The carnage has spread to Asia stock markets as well; Japan’s Nikkei 225 (-2.39%), South Korea’s KOSPI 200 (-2.93%), China’s CSI 300 (-1.80%), Hong Kong’s Hang Seng Index (-2.06%), Hang Seng TECH Index (-4.22%), Australia’s ASX 200 (-2.03%) and Singapore’s Straits Times Index (-1.05%) at this time of the writing.

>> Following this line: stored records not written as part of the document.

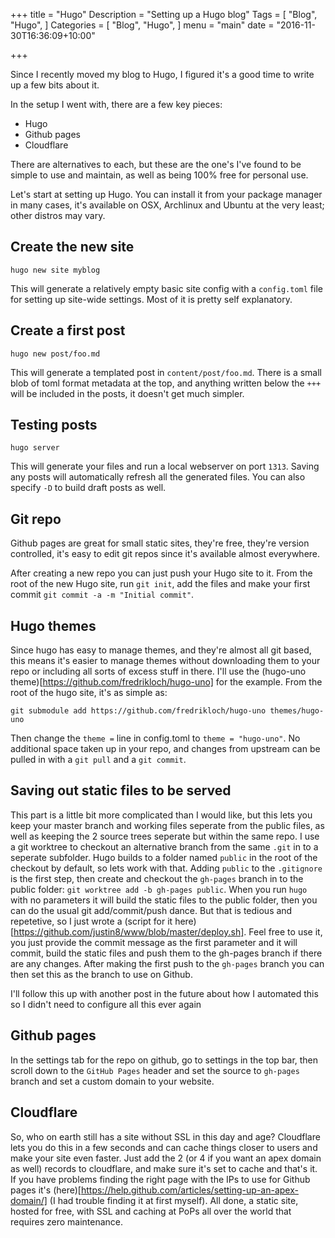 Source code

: +++
title = "Hugo"
Description = "Setting up a Hugo blog"
Tags = [
  "Blog",
  "Hugo",
]
Categories = [
  "Blog",
  "Hugo",
]
menu = "main"
date = "2016-11-30T16:36:09+10:00"

+++

Since I recently moved my blog to Hugo, I figured it's a good time to write up a few bits about it.

In the setup I went with, there are a few key pieces:

- Hugo
- Github pages
- Cloudflare

There are alternatives to each, but these are the one's I've found to be simple to use and maintain, as well as being 100% free for personal use.

Let's start at setting up Hugo. You can install it from your package manager in many cases, it's available on OSX, Archlinux and Ubuntu at the very least; other distros may vary.

## Create the new site
`hugo new site myblog`

This will generate a relatively empty basic site config with a `config.toml` file for setting up site-wide settings. Most of it is pretty self explanatory.

## Create a first post
`hugo new post/foo.md`

This will generate a templated post in `content/post/foo.md`. There is a small blob of toml format metadata at the top, and anything written below the `+++` will be included in the posts, it doesn't get much simpler.

## Testing posts
`hugo server`

This will generate your files and run a local webserver on port `1313`. Saving any posts will automatically refresh all the generated files. You can also specify `-D` to build draft posts as well.

## Git repo
Github pages are great for small static sites, they're free, they're version controlled, it's easy to edit git repos since it's available almost everywhere.

After creating a new repo you can just push your Hugo site to it.
From the root of the new Hugo site, run `git init`, add the files and make your first commit `git commit -a -m "Initial commit"`.


## Hugo themes
Since hugo has easy to manage themes, and they're almost all git based, this means it's easier to manage themes without downloading them to your repo or including all sorts of excess stuff in there. I'll use the (hugo-uno theme)[https://github.com/fredrikloch/hugo-uno] for the example. From the root of the hugo site, it's as simple as:

`git submodule add https://github.com/fredrikloch/hugo-uno themes/hugo-uno`

Then change the `theme =` line in config.toml to `theme = "hugo-uno"`. No additional space taken up in your repo, and changes from upstream can be pulled in with a `git pull` and a `git commit`.

## Saving out static files to be served
This part is a little bit more complicated than I would like, but this lets you keep your master branch and working files seperate from the public files, as well as keeping the 2 source trees seperate but within the same repo. I use a git worktree to checkout an alternative branch from the same `.git` in to a seperate subfolder. Hugo builds to a folder named `public` in the root of the checkout by default, so lets work with that. Adding `public` to the `.gitignore` is the first step, then create and checkout the `gh-pages` branch in to the public folder: `git worktree add -b gh-pages public`. When you run `hugo` with no parameters it will build the static files to the public folder, then you can do the usual git add/commit/push dance. But that is tedious and repetetive, so I just wrote a (script for it here)[https://github.com/justin8/www/blob/master/deploy.sh]. Feel free to use it, you just provide the commit message as the first parameter and it will commit, build the static files and push them to the gh-pages branch if there are any changes. After making the first push to the `gh-pages` branch you can then set this as the branch to use on Github.

I'll follow this up with another post in the future about how I automated this so I didn't need to configure all this ever again

## Github pages
In the settings tab for the repo on github, go to settings in the top bar, then scroll down to the `GitHub Pages` header and set the source to `gh-pages` branch and set a custom domain to your website.

## Cloudflare
So, who on earth still has a site without SSL in this day and age? Cloudflare lets you do this in a few seconds and can cache things closer to users and make your site even faster. Just add the 2 (or 4 if you want an apex domain as well) records to cloudflare, and make sure it's set to cache and that's it. If you have problems finding the right page with the IPs to use for Github pages it's (here)[https://help.github.com/articles/setting-up-an-apex-domain/] (I had trouble finding it at first myself). All done, a static site, hosted for free, with SSL and caching at PoPs all over the world that requires zero maintenance.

One “comforting” element for risk assets will be the movement seen in the foreign exchange market where past sell-off in stocks of such magnitude tends to see a strengthening of USD. But the US Dollar Index has not seen a significant rally and in fact inched marginally lower by -0.05% to 90.13 at the close of yesterday US session and remains below a key short-term resistance of 90.44. Also, the USD/CNH (offshore Yuan) recent bounce from its 6.40 major support has also been capped below a significant range resistance of 6.5110 in place since 18 January. Hence, the current movement seen in the foreign exchange market has not yet signalled a major topping process for global equities; perhaps what we are seeing now is likely a multi-week corrective decline unfolding within a major uptrend phase that remains intact since Mar 2020 low.